■ Work task
Using the data below, copy out all lines with the word "Suppose".
____________________
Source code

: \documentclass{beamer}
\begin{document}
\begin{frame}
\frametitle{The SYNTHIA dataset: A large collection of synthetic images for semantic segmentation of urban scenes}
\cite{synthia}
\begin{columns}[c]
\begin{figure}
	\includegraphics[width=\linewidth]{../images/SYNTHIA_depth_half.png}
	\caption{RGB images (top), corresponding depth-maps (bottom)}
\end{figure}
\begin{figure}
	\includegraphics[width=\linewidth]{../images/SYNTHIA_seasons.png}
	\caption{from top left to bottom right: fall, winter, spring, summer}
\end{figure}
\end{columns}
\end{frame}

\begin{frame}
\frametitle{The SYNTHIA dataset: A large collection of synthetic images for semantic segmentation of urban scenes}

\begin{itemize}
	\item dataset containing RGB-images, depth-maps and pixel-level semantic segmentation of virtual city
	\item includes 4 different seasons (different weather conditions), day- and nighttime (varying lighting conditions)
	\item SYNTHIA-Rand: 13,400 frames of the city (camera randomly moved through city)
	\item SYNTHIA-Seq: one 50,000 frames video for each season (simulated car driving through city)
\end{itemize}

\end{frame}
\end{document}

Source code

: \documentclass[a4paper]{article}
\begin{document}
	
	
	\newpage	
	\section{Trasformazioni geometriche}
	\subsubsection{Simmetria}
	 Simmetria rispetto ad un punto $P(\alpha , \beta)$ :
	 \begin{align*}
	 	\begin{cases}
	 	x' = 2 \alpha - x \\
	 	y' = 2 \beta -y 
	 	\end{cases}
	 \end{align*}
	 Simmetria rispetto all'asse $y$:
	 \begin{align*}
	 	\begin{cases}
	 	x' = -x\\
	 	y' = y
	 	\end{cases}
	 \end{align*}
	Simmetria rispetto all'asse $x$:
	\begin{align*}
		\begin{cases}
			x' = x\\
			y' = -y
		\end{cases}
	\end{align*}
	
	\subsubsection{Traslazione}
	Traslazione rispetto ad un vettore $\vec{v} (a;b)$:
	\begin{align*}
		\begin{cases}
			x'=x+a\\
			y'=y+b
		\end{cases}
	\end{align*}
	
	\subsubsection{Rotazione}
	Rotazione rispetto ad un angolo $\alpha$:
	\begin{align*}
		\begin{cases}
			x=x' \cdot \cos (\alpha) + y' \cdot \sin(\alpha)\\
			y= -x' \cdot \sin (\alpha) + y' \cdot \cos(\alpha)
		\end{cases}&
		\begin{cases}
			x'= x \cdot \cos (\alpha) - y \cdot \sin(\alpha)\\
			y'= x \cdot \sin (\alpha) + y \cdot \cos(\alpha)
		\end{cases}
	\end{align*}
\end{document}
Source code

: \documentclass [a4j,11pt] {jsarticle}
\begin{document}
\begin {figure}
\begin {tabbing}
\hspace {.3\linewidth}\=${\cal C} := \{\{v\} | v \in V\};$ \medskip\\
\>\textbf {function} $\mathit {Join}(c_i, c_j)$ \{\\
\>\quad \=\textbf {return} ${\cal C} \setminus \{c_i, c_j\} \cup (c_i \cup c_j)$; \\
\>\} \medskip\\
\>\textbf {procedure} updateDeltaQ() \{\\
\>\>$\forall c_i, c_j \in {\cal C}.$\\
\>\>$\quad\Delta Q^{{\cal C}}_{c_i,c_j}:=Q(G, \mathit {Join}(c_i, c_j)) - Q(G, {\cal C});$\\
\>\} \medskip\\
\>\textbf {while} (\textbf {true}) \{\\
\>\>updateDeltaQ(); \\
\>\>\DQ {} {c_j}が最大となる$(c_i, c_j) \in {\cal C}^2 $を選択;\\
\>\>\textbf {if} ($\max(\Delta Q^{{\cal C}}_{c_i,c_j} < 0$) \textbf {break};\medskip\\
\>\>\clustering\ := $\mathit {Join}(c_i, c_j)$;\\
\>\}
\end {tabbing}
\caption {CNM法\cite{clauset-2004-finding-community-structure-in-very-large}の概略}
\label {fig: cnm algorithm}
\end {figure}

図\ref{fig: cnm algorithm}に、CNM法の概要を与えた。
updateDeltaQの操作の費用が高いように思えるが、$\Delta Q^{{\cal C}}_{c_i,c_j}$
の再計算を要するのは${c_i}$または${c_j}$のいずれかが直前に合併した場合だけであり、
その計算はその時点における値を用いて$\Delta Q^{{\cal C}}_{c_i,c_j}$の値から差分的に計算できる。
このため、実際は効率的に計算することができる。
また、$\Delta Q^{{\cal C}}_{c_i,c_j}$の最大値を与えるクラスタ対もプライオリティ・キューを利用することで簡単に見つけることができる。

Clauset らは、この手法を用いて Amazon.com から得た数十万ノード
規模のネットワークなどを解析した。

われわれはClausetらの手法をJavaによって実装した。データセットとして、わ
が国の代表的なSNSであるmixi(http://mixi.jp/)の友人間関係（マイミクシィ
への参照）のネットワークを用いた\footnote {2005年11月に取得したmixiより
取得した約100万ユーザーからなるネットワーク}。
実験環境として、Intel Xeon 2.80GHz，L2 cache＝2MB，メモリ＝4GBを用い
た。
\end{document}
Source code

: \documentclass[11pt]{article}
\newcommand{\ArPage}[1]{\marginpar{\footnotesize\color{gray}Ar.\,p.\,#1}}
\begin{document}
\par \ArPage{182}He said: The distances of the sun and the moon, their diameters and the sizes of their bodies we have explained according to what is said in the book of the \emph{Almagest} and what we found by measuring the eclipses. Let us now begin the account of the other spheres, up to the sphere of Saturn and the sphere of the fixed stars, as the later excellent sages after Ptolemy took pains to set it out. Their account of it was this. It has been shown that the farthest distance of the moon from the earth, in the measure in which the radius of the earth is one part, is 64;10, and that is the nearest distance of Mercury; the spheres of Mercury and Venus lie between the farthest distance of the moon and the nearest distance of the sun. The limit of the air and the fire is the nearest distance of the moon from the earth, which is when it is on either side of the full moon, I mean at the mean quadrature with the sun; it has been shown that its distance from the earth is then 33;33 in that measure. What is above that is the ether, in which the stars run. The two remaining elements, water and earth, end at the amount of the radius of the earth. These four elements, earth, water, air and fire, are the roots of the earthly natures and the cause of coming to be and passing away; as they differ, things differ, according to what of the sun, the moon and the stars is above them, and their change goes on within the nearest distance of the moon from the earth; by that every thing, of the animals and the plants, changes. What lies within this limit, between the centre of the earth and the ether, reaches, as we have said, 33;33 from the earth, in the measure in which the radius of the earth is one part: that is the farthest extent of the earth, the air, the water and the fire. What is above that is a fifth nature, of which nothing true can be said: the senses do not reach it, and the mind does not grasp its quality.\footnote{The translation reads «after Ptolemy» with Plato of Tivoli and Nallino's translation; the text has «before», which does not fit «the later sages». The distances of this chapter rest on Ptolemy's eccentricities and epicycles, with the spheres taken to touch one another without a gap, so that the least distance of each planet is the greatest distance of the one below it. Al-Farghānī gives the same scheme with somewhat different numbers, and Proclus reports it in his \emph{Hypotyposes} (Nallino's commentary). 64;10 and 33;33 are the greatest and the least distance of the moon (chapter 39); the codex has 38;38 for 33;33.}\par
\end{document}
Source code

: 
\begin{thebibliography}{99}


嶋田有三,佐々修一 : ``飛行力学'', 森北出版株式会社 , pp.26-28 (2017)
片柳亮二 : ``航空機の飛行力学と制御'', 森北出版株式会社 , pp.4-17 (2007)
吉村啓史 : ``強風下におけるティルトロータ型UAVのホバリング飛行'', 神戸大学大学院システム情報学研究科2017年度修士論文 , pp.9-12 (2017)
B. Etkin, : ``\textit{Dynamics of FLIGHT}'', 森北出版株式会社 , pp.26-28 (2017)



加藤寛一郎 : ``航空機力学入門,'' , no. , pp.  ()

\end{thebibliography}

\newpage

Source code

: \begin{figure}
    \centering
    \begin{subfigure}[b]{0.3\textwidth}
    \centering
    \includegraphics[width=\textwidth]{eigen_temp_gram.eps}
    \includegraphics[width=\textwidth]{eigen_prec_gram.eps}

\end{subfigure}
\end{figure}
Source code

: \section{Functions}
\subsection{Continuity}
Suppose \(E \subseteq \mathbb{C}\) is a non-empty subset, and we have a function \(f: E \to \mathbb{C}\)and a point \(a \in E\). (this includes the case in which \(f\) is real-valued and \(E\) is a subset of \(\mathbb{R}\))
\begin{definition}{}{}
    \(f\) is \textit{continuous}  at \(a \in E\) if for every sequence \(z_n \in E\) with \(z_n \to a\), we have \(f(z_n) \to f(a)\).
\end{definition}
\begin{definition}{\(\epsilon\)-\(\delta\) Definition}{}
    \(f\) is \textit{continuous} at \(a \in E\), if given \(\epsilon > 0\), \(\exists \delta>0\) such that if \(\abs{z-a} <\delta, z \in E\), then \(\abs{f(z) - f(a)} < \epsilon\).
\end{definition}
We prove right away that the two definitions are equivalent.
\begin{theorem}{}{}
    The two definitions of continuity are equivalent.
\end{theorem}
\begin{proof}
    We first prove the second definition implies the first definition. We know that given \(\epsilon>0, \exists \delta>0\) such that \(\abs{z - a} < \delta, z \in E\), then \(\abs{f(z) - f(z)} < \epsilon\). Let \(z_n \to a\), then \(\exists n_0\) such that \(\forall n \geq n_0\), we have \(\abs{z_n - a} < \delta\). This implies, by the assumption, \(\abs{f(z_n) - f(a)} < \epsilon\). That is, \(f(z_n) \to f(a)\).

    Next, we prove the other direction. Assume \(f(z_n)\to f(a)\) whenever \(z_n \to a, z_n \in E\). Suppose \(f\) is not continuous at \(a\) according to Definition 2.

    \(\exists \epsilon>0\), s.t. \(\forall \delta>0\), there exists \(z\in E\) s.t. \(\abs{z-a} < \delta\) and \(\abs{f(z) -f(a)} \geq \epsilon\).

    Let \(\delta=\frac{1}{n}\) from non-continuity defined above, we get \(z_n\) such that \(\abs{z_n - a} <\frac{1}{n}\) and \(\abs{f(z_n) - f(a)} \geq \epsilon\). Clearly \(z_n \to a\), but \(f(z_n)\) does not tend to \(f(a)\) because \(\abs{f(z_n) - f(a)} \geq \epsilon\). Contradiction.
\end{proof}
____________________
■ Solution to the problem
Suppose \(E \subseteq \mathbb{C}\) is a non-empty subset, and we have a function \(f: E \to \mathbb{C}\)and a point \(a \in E\). (this includes the case in which \(f\) is real-valued and \(E\) is a subset of \(\mathbb{R}\))
    Next, we prove the other direction. Assume \(f(z_n)\to f(a)\) whenever \(z_n \to a, z_n \in E\). Suppose \(f\) is not continuous at \(a\) according to Definition 2.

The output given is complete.